Determine the number of lines in the data below that contain the string "body", and respond with that number alone.

[DATA FOR THIS EXERCISE — start]

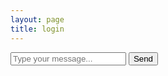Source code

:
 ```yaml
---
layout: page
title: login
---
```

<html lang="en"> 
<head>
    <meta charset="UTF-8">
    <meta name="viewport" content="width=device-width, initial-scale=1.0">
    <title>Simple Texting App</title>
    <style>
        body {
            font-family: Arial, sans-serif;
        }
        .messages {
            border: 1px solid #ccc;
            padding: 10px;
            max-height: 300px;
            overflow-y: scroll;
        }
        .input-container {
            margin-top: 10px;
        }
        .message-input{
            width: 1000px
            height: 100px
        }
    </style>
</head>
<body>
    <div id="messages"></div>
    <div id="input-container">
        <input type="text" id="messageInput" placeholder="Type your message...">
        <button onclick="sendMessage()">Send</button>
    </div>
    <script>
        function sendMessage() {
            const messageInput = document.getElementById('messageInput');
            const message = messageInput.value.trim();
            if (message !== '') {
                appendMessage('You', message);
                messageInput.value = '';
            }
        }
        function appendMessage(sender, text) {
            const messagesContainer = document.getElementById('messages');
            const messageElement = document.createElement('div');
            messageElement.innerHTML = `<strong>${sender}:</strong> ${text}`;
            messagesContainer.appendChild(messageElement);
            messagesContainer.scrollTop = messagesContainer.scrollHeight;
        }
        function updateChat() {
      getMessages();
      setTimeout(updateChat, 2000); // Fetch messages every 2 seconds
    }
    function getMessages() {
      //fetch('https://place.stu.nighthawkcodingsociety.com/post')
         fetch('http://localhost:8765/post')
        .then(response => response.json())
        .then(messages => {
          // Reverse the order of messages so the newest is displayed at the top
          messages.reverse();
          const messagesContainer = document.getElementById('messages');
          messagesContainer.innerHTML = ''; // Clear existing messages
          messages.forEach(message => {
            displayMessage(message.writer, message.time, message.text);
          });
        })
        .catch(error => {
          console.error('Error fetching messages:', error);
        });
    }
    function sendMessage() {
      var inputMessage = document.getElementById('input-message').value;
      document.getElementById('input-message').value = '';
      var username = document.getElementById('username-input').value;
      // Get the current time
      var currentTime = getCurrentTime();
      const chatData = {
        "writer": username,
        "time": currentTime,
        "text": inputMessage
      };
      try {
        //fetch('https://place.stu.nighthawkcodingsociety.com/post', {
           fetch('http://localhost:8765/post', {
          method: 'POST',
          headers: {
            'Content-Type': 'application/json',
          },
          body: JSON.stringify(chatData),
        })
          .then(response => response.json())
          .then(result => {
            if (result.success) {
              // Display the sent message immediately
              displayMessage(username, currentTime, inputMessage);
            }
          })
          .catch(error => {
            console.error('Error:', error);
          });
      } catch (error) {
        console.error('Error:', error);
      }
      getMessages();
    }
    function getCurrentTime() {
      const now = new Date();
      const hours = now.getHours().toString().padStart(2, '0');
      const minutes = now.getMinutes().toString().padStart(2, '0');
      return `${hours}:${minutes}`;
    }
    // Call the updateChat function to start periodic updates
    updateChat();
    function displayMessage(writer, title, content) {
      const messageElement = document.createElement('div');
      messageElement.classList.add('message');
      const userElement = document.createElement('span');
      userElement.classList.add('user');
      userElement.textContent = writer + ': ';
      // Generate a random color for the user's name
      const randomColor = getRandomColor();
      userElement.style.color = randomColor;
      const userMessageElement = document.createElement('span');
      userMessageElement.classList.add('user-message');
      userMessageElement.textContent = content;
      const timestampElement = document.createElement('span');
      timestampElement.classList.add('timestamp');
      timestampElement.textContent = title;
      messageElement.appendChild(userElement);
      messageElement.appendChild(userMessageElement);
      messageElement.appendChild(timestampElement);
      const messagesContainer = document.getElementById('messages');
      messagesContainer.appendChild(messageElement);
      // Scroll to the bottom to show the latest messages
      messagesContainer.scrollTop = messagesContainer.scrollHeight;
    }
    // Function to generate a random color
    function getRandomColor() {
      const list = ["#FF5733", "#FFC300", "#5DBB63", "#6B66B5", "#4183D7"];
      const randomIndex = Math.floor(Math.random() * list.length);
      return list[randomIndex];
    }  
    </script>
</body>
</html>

[DATA FOR THIS EXERCISE — finish]
[DATA FOR THIS EXERCISE — start]

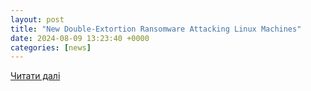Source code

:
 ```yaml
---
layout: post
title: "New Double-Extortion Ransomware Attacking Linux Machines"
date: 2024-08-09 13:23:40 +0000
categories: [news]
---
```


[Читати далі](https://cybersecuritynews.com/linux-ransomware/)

[DATA FOR THIS EXERCISE — finish]

> [RESULT OF THE TASK]:
4